▸ **Problem requirements**
Return every entry below exactly as written.

▸ **Extracted records**

^^^^

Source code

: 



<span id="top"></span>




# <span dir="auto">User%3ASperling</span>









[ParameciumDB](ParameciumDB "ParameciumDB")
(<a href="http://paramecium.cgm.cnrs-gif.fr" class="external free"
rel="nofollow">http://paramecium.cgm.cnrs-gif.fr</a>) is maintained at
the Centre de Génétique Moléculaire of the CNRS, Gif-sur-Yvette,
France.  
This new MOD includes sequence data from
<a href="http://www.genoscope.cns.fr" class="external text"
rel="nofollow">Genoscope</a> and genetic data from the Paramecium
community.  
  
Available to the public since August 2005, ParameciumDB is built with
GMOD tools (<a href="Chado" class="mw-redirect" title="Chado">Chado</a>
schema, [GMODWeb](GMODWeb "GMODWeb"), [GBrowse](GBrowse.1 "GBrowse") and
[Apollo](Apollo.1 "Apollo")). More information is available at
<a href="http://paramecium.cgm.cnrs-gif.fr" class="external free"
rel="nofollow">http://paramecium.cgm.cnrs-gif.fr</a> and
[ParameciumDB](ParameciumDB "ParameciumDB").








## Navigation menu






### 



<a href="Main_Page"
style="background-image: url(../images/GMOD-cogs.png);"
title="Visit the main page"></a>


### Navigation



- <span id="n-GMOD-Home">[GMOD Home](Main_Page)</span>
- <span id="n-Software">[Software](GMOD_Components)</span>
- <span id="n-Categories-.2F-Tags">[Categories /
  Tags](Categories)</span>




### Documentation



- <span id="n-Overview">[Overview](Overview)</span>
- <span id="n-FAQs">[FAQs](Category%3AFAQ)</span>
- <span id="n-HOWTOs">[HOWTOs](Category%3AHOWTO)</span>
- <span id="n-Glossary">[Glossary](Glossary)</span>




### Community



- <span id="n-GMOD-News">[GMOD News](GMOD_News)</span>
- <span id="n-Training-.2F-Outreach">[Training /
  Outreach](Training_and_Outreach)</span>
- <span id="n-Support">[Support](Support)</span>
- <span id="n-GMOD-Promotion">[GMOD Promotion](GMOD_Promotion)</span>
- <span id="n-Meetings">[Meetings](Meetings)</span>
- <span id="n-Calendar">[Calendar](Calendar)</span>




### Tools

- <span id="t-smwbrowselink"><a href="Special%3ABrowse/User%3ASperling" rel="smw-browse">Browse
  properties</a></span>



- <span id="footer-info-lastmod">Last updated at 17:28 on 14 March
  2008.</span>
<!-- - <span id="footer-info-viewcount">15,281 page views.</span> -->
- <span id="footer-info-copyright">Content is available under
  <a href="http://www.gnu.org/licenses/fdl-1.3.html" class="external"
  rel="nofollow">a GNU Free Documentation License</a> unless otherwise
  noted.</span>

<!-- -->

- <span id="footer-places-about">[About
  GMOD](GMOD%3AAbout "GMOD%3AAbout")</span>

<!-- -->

^^^^

▸ **Answer to this exercise**
Source code

: 



<span id="top"></span>




# <span dir="auto">User%3ASperling</span>









[ParameciumDB](ParameciumDB "ParameciumDB")
(<a href="http://paramecium.cgm.cnrs-gif.fr" class="external free"
rel="nofollow">http://paramecium.cgm.cnrs-gif.fr</a>) is maintained at
the Centre de Génétique Moléculaire of the CNRS, Gif-sur-Yvette,
France.  
This new MOD includes sequence data from
<a href="http://www.genoscope.cns.fr" class="external text"
rel="nofollow">Genoscope</a> and genetic data from the Paramecium
community.  
  
Available to the public since August 2005, ParameciumDB is built with
GMOD tools (<a href="Chado" class="mw-redirect" title="Chado">Chado</a>
schema, [GMODWeb](GMODWeb "GMODWeb"), [GBrowse](GBrowse.1 "GBrowse") and
[Apollo](Apollo.1 "Apollo")). More information is available at
<a href="http://paramecium.cgm.cnrs-gif.fr" class="external free"
rel="nofollow">http://paramecium.cgm.cnrs-gif.fr</a> and
[ParameciumDB](ParameciumDB "ParameciumDB").








## Navigation menu






### 



<a href="Main_Page"
style="background-image: url(../images/GMOD-cogs.png);"
title="Visit the main page"></a>


### Navigation



- <span id="n-GMOD-Home">[GMOD Home](Main_Page)</span>
- <span id="n-Software">[Software](GMOD_Components)</span>
- <span id="n-Categories-.2F-Tags">[Categories /
  Tags](Categories)</span>




### Documentation



- <span id="n-Overview">[Overview](Overview)</span>
- <span id="n-FAQs">[FAQs](Category%3AFAQ)</span>
- <span id="n-HOWTOs">[HOWTOs](Category%3AHOWTO)</span>
- <span id="n-Glossary">[Glossary](Glossary)</span>




### Community



- <span id="n-GMOD-News">[GMOD News](GMOD_News)</span>
- <span id="n-Training-.2F-Outreach">[Training /
  Outreach](Training_and_Outreach)</span>
- <span id="n-Support">[Support](Support)</span>
- <span id="n-GMOD-Promotion">[GMOD Promotion](GMOD_Promotion)</span>
- <span id="n-Meetings">[Meetings](Meetings)</span>
- <span id="n-Calendar">[Calendar](Calendar)</span>




### Tools

- <span id="t-smwbrowselink"><a href="Special%3ABrowse/User%3ASperling" rel="smw-browse">Browse
  properties</a></span>



- <span id="footer-info-lastmod">Last updated at 17:28 on 14 March
  2008.</span>
<!-- - <span id="footer-info-viewcount">15,281 page views.</span> -->
- <span id="footer-info-copyright">Content is available under
  <a href="http://www.gnu.org/licenses/fdl-1.3.html" class="external"
  rel="nofollow">a GNU Free Documentation License</a> unless otherwise
  noted.</span>

<!-- -->

- <span id="footer-places-about">[About
  GMOD](GMOD%3AAbout "GMOD%3AAbout")</span>

<!-- -->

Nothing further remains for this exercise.